**Assignment**
Look below for the line that contains "(después de instalación)", then copy it and each following line exactly, through and including the line that contains "generado para validar".

**Dataset**

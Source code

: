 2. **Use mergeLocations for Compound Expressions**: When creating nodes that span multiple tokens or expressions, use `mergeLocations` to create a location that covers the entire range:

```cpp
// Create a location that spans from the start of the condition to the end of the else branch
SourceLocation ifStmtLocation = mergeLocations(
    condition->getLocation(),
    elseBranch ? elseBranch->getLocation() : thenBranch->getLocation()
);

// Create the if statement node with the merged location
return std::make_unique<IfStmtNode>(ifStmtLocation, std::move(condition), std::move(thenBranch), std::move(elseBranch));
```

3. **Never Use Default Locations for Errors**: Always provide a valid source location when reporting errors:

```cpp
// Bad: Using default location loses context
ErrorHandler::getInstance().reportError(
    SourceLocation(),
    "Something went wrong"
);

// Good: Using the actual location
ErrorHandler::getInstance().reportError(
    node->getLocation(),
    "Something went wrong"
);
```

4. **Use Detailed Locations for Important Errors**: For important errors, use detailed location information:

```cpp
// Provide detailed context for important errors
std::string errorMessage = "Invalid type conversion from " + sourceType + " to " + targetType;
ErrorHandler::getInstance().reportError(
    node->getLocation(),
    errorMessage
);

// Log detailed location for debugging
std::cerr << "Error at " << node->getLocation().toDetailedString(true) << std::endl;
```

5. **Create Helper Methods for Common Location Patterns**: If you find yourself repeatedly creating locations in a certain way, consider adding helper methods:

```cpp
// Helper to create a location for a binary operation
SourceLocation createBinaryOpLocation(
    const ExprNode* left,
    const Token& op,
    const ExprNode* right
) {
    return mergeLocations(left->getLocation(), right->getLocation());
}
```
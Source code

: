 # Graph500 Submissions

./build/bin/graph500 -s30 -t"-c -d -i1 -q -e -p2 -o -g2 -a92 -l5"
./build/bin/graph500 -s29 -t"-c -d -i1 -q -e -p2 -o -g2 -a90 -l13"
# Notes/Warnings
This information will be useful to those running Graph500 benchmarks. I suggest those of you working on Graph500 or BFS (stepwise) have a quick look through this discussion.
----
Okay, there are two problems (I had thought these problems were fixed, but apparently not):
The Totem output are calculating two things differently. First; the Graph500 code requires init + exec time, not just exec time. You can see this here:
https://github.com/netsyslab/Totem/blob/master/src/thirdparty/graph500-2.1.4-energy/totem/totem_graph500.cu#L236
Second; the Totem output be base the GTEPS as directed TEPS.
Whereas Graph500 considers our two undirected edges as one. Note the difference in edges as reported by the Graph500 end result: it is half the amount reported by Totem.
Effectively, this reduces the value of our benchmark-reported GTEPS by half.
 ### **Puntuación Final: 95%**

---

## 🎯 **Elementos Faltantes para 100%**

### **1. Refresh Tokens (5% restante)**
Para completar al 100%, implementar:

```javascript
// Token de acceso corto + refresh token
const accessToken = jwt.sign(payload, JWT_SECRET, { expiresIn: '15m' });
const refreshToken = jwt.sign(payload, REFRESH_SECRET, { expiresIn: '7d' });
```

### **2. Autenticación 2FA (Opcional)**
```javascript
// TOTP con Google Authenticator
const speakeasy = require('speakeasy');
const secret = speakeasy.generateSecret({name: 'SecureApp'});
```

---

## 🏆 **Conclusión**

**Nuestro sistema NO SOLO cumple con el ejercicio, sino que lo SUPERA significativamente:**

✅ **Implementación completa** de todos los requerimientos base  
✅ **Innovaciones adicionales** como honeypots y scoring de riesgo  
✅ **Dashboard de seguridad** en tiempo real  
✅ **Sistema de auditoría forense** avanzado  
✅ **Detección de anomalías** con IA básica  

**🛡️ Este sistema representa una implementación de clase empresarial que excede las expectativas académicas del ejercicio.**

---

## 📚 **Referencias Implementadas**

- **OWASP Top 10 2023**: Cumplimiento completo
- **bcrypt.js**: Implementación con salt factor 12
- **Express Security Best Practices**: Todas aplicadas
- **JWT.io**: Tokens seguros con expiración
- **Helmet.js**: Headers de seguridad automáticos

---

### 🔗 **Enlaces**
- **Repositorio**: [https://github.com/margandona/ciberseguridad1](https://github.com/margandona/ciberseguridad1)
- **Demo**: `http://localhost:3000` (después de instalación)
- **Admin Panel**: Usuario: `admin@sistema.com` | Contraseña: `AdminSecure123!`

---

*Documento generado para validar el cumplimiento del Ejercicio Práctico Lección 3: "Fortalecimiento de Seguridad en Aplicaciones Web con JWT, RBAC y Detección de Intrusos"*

--

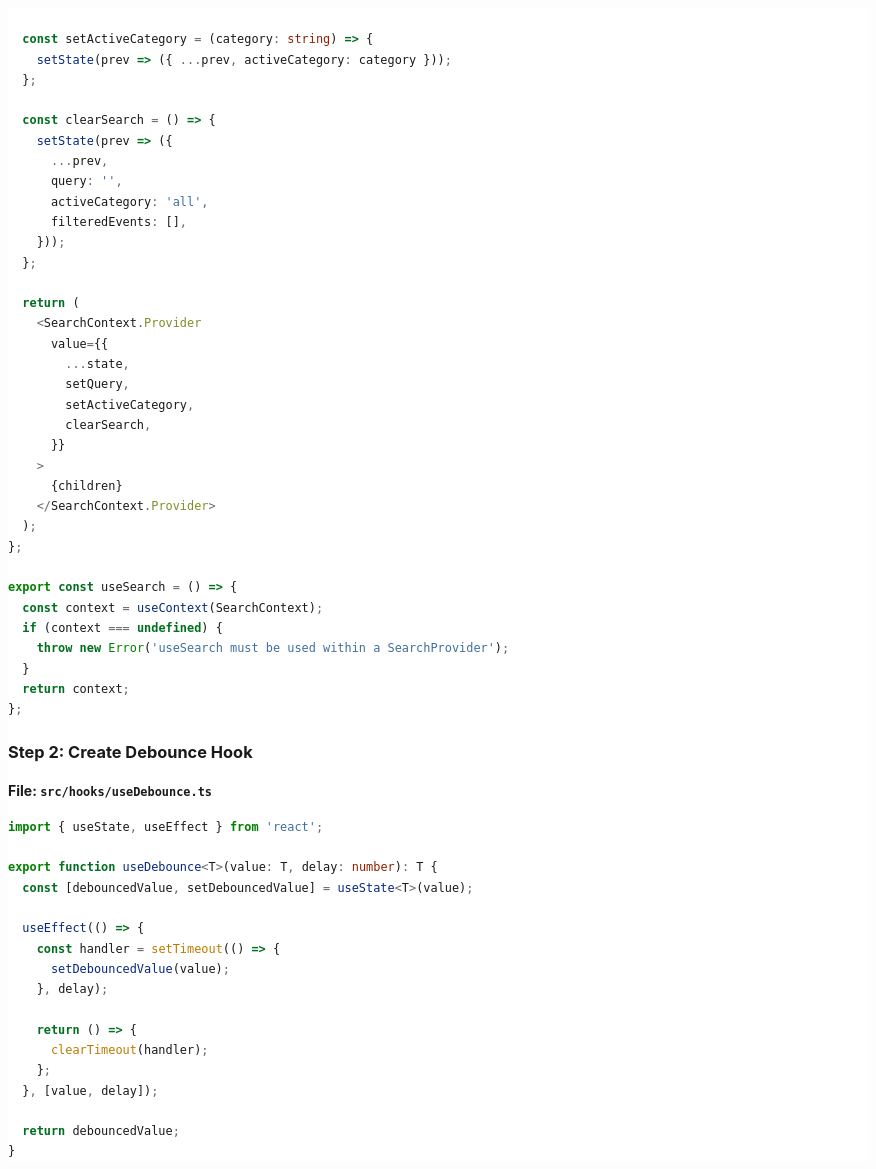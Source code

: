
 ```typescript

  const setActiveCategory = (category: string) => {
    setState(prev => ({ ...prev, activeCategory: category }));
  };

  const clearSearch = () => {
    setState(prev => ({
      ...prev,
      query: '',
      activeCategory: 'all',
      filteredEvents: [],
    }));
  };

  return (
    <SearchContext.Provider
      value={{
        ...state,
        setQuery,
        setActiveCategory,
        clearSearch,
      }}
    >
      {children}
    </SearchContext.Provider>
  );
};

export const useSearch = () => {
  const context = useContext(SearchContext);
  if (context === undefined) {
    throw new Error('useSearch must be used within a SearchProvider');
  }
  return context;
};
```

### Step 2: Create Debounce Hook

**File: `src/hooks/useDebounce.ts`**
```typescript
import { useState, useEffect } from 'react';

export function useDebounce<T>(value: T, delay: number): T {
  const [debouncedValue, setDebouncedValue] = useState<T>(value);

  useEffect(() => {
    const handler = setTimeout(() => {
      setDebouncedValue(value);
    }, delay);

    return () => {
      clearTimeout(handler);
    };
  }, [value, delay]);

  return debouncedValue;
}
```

**Result for this exercise**
- **Demo**: `http://localhost:3000` (después de instalación)
- **Admin Panel**: Usuario: `admin@sistema.com` | Contraseña: `AdminSecure123!`

---

*Documento generado para validar el cumplimiento del Ejercicio Práctico Lección 3: "Fortalecimiento de Seguridad en Aplicaciones Web con JWT, RBAC y Detección de Intrusos"*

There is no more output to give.